Affirm for your children that losing someone they love is going to hurt and they should hurt.
Affirm for them that it is ok to cry and let them know that you have shed tears yourself.
Let them know that it is OK to miss the loved one and that you miss them. Then help them foment their memories of the loved one by talking about them. Don’t try to hide from the memories of a loved one, because that will create internal barriers for children that will make coping even more difficult. Instead, share funny stories and stories of heroics and love and happy memories.
Yes, it will make you cry. And no, it won’t be easy.
But you need those memories in order to validate your pain, and your child needs those memories in order to understand why they are hurting but more importantly that it is OK to hold onto those memories. They need to know that their memories are worth cherishing. This will make the short term loss a little more intense but it will make the long-term loss one that is bound to the memories of happiness and blessing.
“The bitterest tears shed over graves are for words left unsaid and deeds left undone” – Harriet Beecher Stowe
Older children and teens often have even more difficulty dealing with loss because they have the perspective of presence. They understand the permanence of loss and they understand the unsaid words and the misplaced deeds. It is very important that parents sit down with their preteens and teens and talk about the loss and talk about their relationship with that person. They need to express their pain and understand that you are dealing with the pain as well. Your children can be a source of strength for you, because they will want to protect you as you grieve just as you are protecting them. Together, that protection can help both of you move from the rationalizing and bargaining and anger to the acceptance of loss and finally into true grieving.
The loss of a loved one is one of life’s cruelest lessons but when the lesson is learned within the context of a family then the cruelty of the lesson is turned into the beauty of unbreakable memories. Crying with your children and letting them see the emotional vulnerability of loss does not make you weak. Instead it shows your children that loss hurts and it is OK to hurt. It shows them that grieving is necessary and that it should be done together. It will show them your strength in the understanding of the need to grieve.
Help yourself by being strong enough to grieve.
Help your children by being strong enough to allow them to see you grieve.
Help your family by grieving together and turning the pain of grief into the bonding of memories.

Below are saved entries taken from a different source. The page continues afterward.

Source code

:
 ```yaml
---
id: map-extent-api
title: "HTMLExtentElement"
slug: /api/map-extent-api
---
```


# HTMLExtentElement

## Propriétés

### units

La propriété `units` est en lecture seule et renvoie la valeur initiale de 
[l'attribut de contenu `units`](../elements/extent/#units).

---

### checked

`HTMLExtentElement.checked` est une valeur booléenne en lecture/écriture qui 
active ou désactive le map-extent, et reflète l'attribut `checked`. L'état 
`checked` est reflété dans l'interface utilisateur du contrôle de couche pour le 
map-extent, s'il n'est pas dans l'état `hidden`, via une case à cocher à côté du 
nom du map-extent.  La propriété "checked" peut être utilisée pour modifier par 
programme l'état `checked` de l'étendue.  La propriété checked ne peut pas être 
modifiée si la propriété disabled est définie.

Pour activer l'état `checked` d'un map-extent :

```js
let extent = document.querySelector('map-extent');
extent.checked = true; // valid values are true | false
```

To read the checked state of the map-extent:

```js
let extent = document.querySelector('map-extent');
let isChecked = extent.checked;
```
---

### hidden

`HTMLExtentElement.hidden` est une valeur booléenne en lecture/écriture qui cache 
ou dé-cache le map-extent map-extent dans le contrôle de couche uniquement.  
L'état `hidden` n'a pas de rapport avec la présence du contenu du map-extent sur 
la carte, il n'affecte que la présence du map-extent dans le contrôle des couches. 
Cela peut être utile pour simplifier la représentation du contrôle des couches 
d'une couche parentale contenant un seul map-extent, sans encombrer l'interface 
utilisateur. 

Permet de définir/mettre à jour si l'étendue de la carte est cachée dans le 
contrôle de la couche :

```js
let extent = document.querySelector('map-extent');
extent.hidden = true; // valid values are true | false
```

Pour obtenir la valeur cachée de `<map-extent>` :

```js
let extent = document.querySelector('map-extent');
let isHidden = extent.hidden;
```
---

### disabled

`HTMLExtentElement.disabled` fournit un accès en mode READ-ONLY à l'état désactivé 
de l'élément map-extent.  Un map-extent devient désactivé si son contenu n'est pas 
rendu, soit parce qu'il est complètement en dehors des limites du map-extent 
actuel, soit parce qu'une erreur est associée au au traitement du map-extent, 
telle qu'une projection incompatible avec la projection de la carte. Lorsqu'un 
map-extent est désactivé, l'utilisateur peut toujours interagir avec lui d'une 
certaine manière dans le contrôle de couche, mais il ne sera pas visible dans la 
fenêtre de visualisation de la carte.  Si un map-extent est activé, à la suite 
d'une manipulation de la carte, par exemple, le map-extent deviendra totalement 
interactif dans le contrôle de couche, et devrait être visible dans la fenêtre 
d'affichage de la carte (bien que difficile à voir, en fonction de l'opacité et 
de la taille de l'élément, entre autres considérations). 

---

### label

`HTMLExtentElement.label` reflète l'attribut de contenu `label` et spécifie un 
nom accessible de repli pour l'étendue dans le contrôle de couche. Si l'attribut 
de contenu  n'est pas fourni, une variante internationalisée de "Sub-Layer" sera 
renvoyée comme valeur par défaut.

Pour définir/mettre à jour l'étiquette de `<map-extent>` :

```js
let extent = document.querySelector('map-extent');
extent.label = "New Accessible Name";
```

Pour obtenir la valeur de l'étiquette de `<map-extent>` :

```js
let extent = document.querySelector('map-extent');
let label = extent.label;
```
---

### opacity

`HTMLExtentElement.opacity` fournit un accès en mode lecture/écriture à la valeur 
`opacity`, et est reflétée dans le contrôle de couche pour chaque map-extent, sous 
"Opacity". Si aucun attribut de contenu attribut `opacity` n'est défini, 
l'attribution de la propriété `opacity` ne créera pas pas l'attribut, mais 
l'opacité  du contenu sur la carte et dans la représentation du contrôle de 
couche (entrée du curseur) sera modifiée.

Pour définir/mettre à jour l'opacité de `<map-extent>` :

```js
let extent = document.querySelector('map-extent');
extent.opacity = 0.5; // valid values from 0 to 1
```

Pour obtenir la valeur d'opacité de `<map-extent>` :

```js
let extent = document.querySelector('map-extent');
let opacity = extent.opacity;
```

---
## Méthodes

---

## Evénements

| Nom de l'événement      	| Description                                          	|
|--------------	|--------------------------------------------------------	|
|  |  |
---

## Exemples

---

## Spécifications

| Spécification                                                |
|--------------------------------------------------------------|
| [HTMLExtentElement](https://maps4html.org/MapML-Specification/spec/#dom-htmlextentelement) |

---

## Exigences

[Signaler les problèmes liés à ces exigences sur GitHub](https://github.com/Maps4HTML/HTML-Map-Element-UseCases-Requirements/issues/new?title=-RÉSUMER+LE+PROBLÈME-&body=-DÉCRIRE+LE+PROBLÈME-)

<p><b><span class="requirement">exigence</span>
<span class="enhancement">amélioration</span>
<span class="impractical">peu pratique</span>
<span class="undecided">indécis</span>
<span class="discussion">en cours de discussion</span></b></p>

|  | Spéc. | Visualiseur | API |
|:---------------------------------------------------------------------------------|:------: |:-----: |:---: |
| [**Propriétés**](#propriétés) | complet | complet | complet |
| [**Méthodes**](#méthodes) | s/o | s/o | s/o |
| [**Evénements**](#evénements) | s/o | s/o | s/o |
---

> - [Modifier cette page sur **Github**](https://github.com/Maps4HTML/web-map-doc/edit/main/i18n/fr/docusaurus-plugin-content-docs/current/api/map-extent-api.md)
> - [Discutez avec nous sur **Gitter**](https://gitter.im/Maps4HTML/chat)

And then use this incredible life experience as an affirmation that though life is frail, every day is an opportunity. Remind them that the sun will come up tomorrow and they will have the opportunity to be everything they want to be. Loss is a part of life. Embrace the lesson and allow yourself to hurt. Embrace the lesson and lead your family into and through grief.
...And then embrace the lesson and remind them that life is still occurring and they need to make every minute count.